People can get infections either by fecal-oral transmission – even through inhaling oocysts in dusty conditions – or by eating undercooked infected meat. Oocysts, the egg-like forms of a parasite, can survive for more than a year in soil, dust or water, McAllister said.

“Cats that remain indoors have a low potential to become infected if they don’t have access to mice and if they are not fed raw meat or meat products,” McAllister said. Owners can safely keep an indoor cat simply by practicing good hygiene with the litter box and washing hands after daily cleanings, he added.

Infected mice, he noted, show altered behavior, including being less aware of cats in an area, leaving the mice open to predation that renews the parasite’s life cycle. Mice may not be the only creatures susceptible to behavioral changes from infections, he said.

“Evidence is mounting to link toxoplasmosis with schizophrenia or similar psychiatric disorders (in people),” McAllister wrote. “Recent studies from three countries found that schizophrenic patients had higher antibody levels to T. gondii than did matched control subjects.”

He also cited older studies that used a toxoplasma skin test that “showed highly significant associations between toxoplasmosis and psychiatric disorders.” Recent studies also have linked infections with reduced average intelligence.

Toxoplasmosis is the third leading cause of food-related deaths in the United States, behind salmonella and listeria infections. Exposure in the womb is considered “one of the most common infectious causes of birth defects, mental retardation and visual problems worldwide, including industrialized nations,” McAllister wrote. Studies in the last three years have estimated that toxoplasma has infected 25 percent of adult Americans, 40 percent of adults in the Netherlands and 70 percent in Jakarta, Indonesia.

Marine mammals also are at risk, possibly from cat-feces-contaminated surface water going into the oceans. He cited infections of seals, dolphins and sea otters.

Simply put, McAllister said, domestic cats should not be allowed to roam outdoors. The feeding of stray cats, he added, by cat protectionist groups including some veterinary organizations that wish to spare homeless cats from the threat of euthanasia, unfortunately increases the spread of toxoplasmosis to wildlife, domestic animals and people.
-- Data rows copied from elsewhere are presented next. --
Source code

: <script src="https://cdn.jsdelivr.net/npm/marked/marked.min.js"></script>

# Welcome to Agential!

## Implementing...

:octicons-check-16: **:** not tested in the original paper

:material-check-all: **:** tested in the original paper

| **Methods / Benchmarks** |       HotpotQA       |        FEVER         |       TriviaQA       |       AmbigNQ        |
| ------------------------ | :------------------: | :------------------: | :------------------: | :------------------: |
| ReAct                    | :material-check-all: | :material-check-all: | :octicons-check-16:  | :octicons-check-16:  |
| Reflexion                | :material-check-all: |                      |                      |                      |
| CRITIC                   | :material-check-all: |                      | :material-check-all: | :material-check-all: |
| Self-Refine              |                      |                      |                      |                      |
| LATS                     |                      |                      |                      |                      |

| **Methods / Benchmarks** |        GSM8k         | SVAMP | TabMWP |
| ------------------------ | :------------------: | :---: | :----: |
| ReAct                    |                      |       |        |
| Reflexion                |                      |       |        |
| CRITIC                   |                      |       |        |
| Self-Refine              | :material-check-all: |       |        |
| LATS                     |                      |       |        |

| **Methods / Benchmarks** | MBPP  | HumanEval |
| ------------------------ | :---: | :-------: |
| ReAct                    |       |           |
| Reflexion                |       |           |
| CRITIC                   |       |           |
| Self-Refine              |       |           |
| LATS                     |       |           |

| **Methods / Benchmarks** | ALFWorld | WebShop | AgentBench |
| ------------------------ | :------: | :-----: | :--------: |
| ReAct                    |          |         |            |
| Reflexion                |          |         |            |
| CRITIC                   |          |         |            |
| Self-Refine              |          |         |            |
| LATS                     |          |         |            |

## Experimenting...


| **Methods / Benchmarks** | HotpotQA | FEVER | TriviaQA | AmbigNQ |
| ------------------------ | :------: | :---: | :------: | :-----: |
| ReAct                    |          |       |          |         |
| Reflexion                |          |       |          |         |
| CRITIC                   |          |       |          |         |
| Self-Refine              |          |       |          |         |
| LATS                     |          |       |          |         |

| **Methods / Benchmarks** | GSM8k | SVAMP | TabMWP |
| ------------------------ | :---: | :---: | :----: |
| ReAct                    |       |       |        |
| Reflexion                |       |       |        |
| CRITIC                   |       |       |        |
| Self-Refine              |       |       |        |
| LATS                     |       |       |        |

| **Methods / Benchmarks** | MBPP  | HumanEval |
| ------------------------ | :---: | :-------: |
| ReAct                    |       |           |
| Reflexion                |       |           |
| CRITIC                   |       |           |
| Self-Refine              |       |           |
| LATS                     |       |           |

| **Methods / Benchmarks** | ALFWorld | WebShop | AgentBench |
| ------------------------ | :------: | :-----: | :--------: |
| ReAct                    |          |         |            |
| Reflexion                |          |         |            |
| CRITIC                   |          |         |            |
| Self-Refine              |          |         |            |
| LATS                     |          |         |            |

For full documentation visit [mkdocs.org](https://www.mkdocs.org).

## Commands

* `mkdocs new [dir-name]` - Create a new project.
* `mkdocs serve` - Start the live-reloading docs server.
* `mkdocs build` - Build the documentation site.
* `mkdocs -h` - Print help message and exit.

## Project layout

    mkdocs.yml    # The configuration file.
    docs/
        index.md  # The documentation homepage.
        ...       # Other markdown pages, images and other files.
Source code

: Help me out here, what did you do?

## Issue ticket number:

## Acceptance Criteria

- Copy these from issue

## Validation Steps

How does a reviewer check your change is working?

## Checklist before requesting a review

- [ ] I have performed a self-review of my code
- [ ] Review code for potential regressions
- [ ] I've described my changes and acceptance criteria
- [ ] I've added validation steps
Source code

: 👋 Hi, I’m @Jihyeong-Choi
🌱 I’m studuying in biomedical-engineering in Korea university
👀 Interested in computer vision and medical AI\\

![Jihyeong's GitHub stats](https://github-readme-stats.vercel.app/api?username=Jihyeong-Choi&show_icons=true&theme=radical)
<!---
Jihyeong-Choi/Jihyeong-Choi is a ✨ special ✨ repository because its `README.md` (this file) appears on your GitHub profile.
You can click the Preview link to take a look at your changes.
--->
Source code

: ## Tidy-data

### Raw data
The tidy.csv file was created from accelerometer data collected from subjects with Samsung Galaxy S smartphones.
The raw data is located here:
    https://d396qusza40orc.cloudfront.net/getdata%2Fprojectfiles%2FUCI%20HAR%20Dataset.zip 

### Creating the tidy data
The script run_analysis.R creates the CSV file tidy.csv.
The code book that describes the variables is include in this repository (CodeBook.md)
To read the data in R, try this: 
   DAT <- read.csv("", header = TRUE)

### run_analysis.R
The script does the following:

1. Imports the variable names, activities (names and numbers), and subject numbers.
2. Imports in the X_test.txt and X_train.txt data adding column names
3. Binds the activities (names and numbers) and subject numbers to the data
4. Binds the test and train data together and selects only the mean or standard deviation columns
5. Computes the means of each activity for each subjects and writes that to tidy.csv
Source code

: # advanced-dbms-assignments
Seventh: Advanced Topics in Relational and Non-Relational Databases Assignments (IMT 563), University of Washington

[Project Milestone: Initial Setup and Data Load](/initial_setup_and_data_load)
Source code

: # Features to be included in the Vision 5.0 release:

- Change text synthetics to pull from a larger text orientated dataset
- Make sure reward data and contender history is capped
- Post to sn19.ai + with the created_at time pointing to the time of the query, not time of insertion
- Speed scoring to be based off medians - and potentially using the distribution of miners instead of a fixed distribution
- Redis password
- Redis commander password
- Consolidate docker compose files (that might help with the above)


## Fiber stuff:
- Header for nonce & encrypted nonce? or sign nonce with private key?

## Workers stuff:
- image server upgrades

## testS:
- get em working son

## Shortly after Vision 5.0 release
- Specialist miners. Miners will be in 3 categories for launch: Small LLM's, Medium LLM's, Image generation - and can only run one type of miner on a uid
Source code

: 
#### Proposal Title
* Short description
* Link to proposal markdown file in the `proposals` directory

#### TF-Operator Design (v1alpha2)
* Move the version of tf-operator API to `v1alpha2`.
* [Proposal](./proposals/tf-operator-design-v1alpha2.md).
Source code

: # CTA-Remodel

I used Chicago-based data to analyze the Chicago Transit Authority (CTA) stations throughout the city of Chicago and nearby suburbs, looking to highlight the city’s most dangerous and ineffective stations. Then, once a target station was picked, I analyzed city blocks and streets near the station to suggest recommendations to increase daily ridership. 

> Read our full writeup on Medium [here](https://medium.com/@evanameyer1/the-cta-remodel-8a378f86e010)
“Public lawmakers should consider developing effective solutions that protect the best interests of society,” he wrote.

Health educators teaching new students, McAllister writes, “should be careful to distinguish sub-clinical infections from the possibilities of undiagnosed infections and latent disease.” He noted that proper diagnosis likely is frequently missed.

If a practical vaccine to prevent cats from shedding toxoplasma organisms can be developed, he said, then its use could be made mandatory, similar to rabies vaccine laws in many states.